De la encuesta de clima a la escucha activa

Más que nunca debemos desaprender la idea de que el bienestar laboral tiene que medirse únicamente a través de la tradicional encuesta de clima laboral. Hoy es necesario fomentar una participación activa de las personas trabajadoras mediante mecanismos de comunicación eficaces que permitan recoger propuestas, inquietudes y necesidades que contribuyan a mejorar su salud física y emocional. En resumidas cuentas, optimizar la experiencia del empleado de forma integral.

Es necesario delegar la parte puramente administrativa en los avanzados softwares actuales y la IA, dejando atrás ese rol tradicional centrado en la vigilancia y el control. El departamento de Recursos Humanos debe consolidarse como el diseñador de la experiencia de empleado y socio estratégico del negocio. A través de disciplinas como People Analytics podemos transformar la gestión en una disciplina basada en datos e impacto, alejándonos definitivamente de ser un muro burocrático.

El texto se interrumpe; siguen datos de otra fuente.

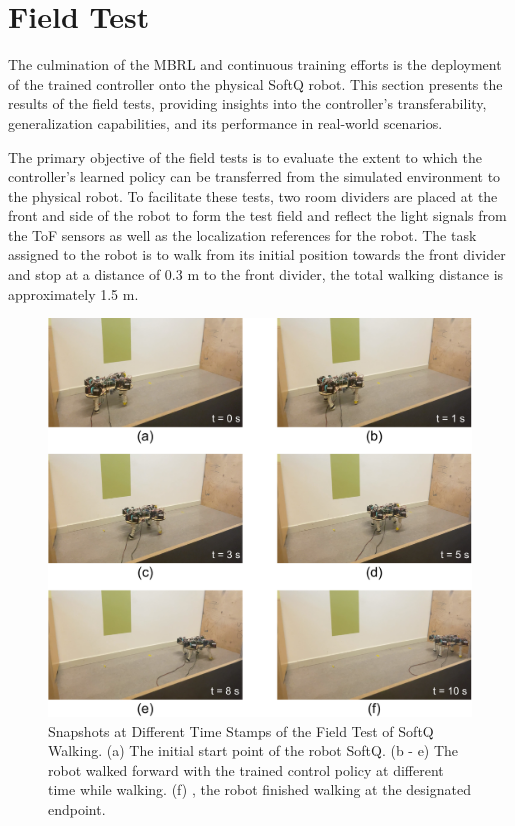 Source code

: \section{Field Test}
The culmination of the MBRL and continuous training efforts is the deployment of the trained controller onto the physical SoftQ robot. This section presents the results of the field tests, providing insights into the controller's transferability, generalization capabilities, and its performance in real-world scenarios.

The primary objective of the field tests is to evaluate the extent to which the controller's learned policy can be transferred from the simulated environment to the physical robot. To facilitate these tests, two room dividers are placed at the front and side of the robot to form the test field and reflect the light signals from the ToF sensors as well as the localization references for the robot. The task assigned to the robot is to walk from its initial position towards the front divider and stop at a distance of 0.3 m to the front divider, the total walking distance is approximately 1.5 m. 

\begin{figure}[htb]
    \centering
    \includegraphics[width=0.9\linewidth]{img/chap5/real_test.pdf}
    \caption{Snapshots at Different Time Stamps of the Field Test of SoftQ Walking. (a) The initial start point of the robot SoftQ. (b - e) The robot walked forward with the trained control policy at different time while walking. (f) , the robot finished walking at the designated endpoint.}
    \label{fig:real_test}
\end{figure}

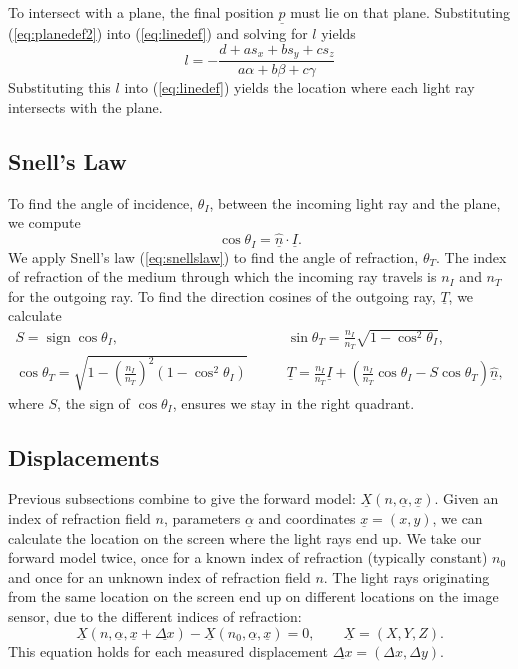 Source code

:\documentclass{svjour3}                     %
\DeclareMathOperator{\sign}{sign}
\begin{document}
To intersect with a plane, the final position $\underline{p}$ must lie on that plane. Substituting (\ref{eq:planedef2}) into (\ref{eq:linedef}) and solving for $l$ yields 
\begin{equation}
	l = - \frac{d + a s_x + b s_y + c s_z}{a \alpha + b \beta + c \gamma}
\end{equation}
Substituting this $l$ into (\ref{eq:linedef}) yields the location where each light ray intersects with the plane.

\subsection{Snell's Law}
To find the angle of incidence, $\theta_I$, between the incoming light ray and the plane, we compute
\begin{equation}
	\cos \theta_I = \underline{\hat{n}} \cdot \underline{I}.
\end{equation}
We apply Snell's law (\ref{eq:snellslaw}) to find the angle of refraction, $\theta_T$. The index of refraction of the medium through which the incoming ray travels is $n_I$ and $n_T$ for the outgoing ray. To find the direction cosines of the outgoing ray, $\underline{T}$, we calculate 
\begin{align}
	S = \sign \cos \theta_I, &\qquad
	\sin \theta_T = \frac{n_I}{n_T} \sqrt{1-\cos^2 \theta_I}, \\
	\cos \theta_T = \sqrt{1-\left(\frac{n_I}{n_T}\right)^2(1-\cos^2 \theta_I)} &\qquad
	\underline{T} = \frac{n_I}{n_T} \underline{I} + \left(\frac{n_I}{n_T} \cos \theta_I - S \cos\theta_T\right)\underline{\hat{n}},	
\end{align}
where $S$, the sign of $\cos\theta_I$, ensures we stay in the right quadrant.

\subsection{Displacements}
\label{subsec:dis}
Previous subsections combine to give the forward model: $\underline{X}(n,\underline{\alpha}, \underline{x})$. Given an index of refraction field $n$, parameters $\underline{\alpha}$ and coordinates $\underline{x} = (x,y)$, we can calculate the location on the screen where the light rays end up. 
We take our forward model twice, once for a known index of refraction (typically constant) $n_0$ and once for an unknown index of refraction field $n$. The light rays originating from the same location on the screen end up on different locations on the image sensor, due to the different indices of refraction:
\begin{equation}
\label{eq:ForwardModel}
	 \underline{X}(n, \underline{\alpha}, \underline{x}+\underline{\Delta x}) - \underline{X}(n_0, \underline{\alpha}, \underline{x}) = 0, \qquad \underline{X} = (X, Y, Z).
\end{equation}
This equation holds for each measured displacement $\underline{\Delta x} = (\Delta x, \Delta y)$. %
\end{document}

No quiero extenderme mucho más -tengo ejemplos de sobra sobre esta tarea de desaprendizaje-, pero lo que sí quiero trasladar es la gran gratificación que siento al ver a las nuevas generaciones de profesionales de RRHH formadas en IFFE Business School seguir este camino. Ser testigo de sus inquietudes, de su capacidad para nutrirse de los conocimientos de otros profesionales y de su empeño por impulsar nuevas prácticas en la gestión del talento es un reflejo fiel de esta nueva forma de entender y transformar la realidad de los Recursos Humanos.

En definitiva, creo que hoy más que nunca es fundamental aprender a desaprender.